Misselijkheid en braken als gevolg van radiotherapie:
Volwassenen:
Meestal wordt een startdosis van 8 mg gegeven 1-2 uur voordat met de radiotherapie wordt begonnen. De duur van de behandeling is afhankelijk van de duur van de radiotherapie en de gebruikelijke dosering is eenmaal daags 16 mg rectaal.
Als de misselijkheid en/of het braken niet vermindert na het gebruik van Zofran is het raadzaam contact op te nemen met de arts.
Voor preventie en behandeling van post-operatieve misselijkheid en braken:
Volwassenen:
Ter voorkoming van misselijkheid en braken na een operatie worden meestal 16 mg oraal ingenomen een uur vóór aanvang van de operatie. Voor behandeling van misselijkheid en braken na de operatie wordt 4 mg intraveneus toegediend.
Kinderen en adolescenten (1 maand oud tot 17 jaar):
Voor het voorkomen en het behandelen van misselijkheid en braken bij kinderen na een operatie onder verdoving wordt Zofran intraveneus (in een ader) toegediend. Zofran kan zowel voor als na de operatie toegediend worden. De hoeveelheid is afhankelijk van het lichaamsgewicht van het kind: 0,1 mg/kg, maximaal mag 4 mg gegeven worden.
Zofran oraal mag niet gebruikt worden voor het voorkomen van misselijkheid en braken bij kinderen bij een intra-abdominale ingreep (een operatie in de buikholte).
Als de misselijkheid en/of het braken niet vermindert na het gebruik van Zofran is het raadzaam contact op te nemen met de arts.
Wijze van toediening en toedieningsweg
HET INBRENGEN VAN DE ZETPIL
- Ga indien nodig eerst naar het toilet om uw darmen te ledigen.
- Was uw handen met water en zeep en haal de zetpil uit de verpakking.
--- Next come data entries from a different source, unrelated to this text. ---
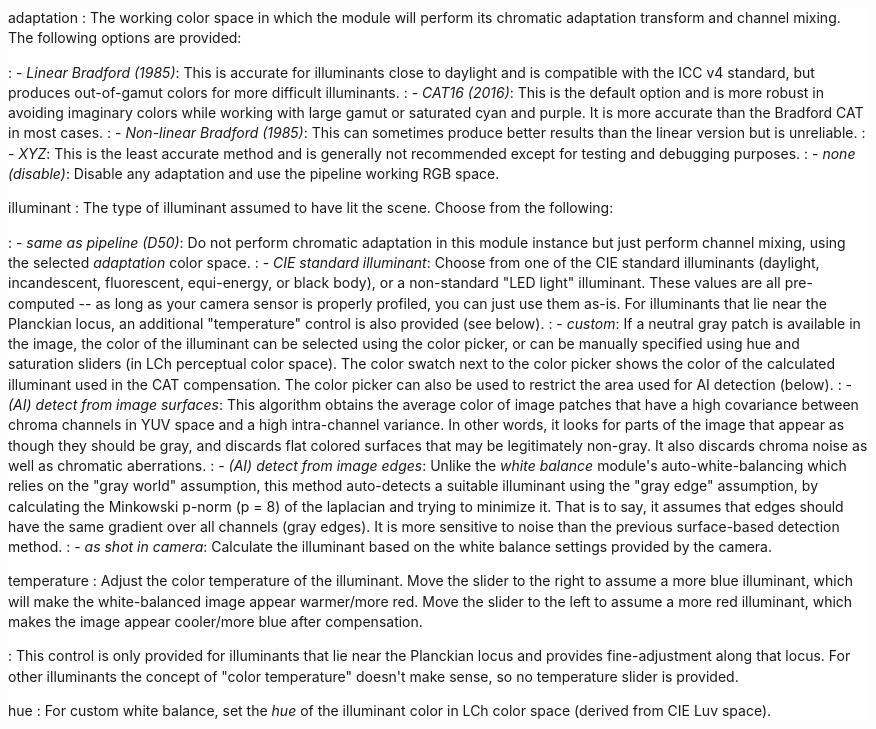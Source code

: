 adaptation
: The working color space in which the module will perform its chromatic adaptation transform and channel mixing. The following options are provided:

: - _Linear Bradford (1985)_: This is accurate for illuminants close to daylight and is compatible with the ICC v4 standard, but produces out-of-gamut colors for more difficult illuminants.
: - _CAT16 (2016)_: This is the default option and is more robust in avoiding imaginary colors while working with large gamut or saturated cyan and purple. It is more accurate than the Bradford CAT in most cases.
: - _Non-linear Bradford (1985)_: This can sometimes produce better results than the linear version but is unreliable.
: - _XYZ_: This is the least accurate method and is generally not recommended except for testing and debugging purposes.
: - _none (disable)_: Disable any adaptation and use the pipeline working RGB space.

illuminant
: The type of illuminant assumed to have lit the scene. Choose from the following:

: - _same as pipeline (D50)_: Do not perform chromatic adaptation in this module instance but just perform channel mixing, using the selected _adaptation_ color space.
: - _CIE standard illuminant_: Choose from one of the CIE standard illuminants (daylight, incandescent, fluorescent, equi-energy, or black body), or a non-standard "LED light" illuminant. These values are all pre-computed -- as long as your camera sensor is properly profiled, you can just use them as-is. For illuminants that lie near the Planckian locus, an additional "temperature" control is also provided (see below).
: - _custom_: If a neutral gray patch is available in the image, the color of the illuminant can be selected using the color picker, or can be manually specified using hue and saturation sliders (in LCh perceptual color space). The color swatch next to the color picker shows the color of the calculated illuminant used in the CAT compensation. The color picker can also be used to restrict the area used for AI detection (below).
: - _(AI) detect from image surfaces_: This algorithm obtains the average color of image patches that have a high covariance between chroma channels in YUV space and a high intra-channel variance. In other words, it looks for parts of the image that appear as though they should be gray, and discards flat colored surfaces that may be legitimately non-gray. It also discards chroma noise as well as chromatic aberrations.
: - _(AI) detect from image edges_: Unlike the _white balance_ module's auto-white-balancing which relies on the "gray world" assumption, this method auto-detects a suitable illuminant using the "gray edge" assumption, by calculating the Minkowski p-norm (p = 8) of the laplacian and trying to minimize it. That is to say, it assumes that edges should have the same gradient over all channels (gray edges). It is more sensitive to noise than the previous surface-based detection method.
: - _as shot in camera_: Calculate the illuminant based on the white balance settings provided by the camera.

temperature
: Adjust the color temperature of the illuminant. Move the slider to the right to assume a more blue illuminant, which will make the white-balanced image appear warmer/more red. Move the slider to the left to assume a more red illuminant, which makes the image appear cooler/more blue after compensation.

: This control is only provided for illuminants that lie near the Planckian locus and provides fine-adjustment along that locus. For other illuminants the concept of "color temperature" doesn't make sense, so no temperature slider is provided.

hue
: For custom white balance, set the _hue_ of the illuminant color in LCh color space (derived from CIE Luv space).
- Ga op uw zij liggen met uw onderste been gestrekt en uw bovenste been opgetrokken. Indien dit niet mogelijk is, ga dan voorovergebogen staan of ga gehurkt zitten.
- Druk de zetpil langzaam en voorzichtig met uw vinger tussen de billen in de anus tot ook uw vinger ongeveer 2 cm in de anus zit (dit is voorbij de kringspier van de anus). Breng de zetpil in met de punt naar boven. Het inbrengen gaat gemakkelijker als u het uiteinde van de zetpil eerst in water of in slaolie doopt. Blijf zo mogelijk 5-10 minuten liggen om te voorkomen dat de zetpil er weer uitkomt.
- Was uw handen met water en zeep. Voorkom ontlasting tot ten minste 1 uur na het inbrengen van de zetpil.
Wat u moet doen als teveel Zofran zetpil heeft ingebracht:
Wanneer u meer Zofran heeft ingenomen dan uw arts heeft voorgeschreven is het raadzaam onmiddellijk contact met uw arts op te nemen. In de meeste gevallen zullen de verschijnselen dezelfde zijn als wanneer u de aanbevolen dosering heeft ontvangen. In alle gevallen verdwijnen de verschijnselen volledig.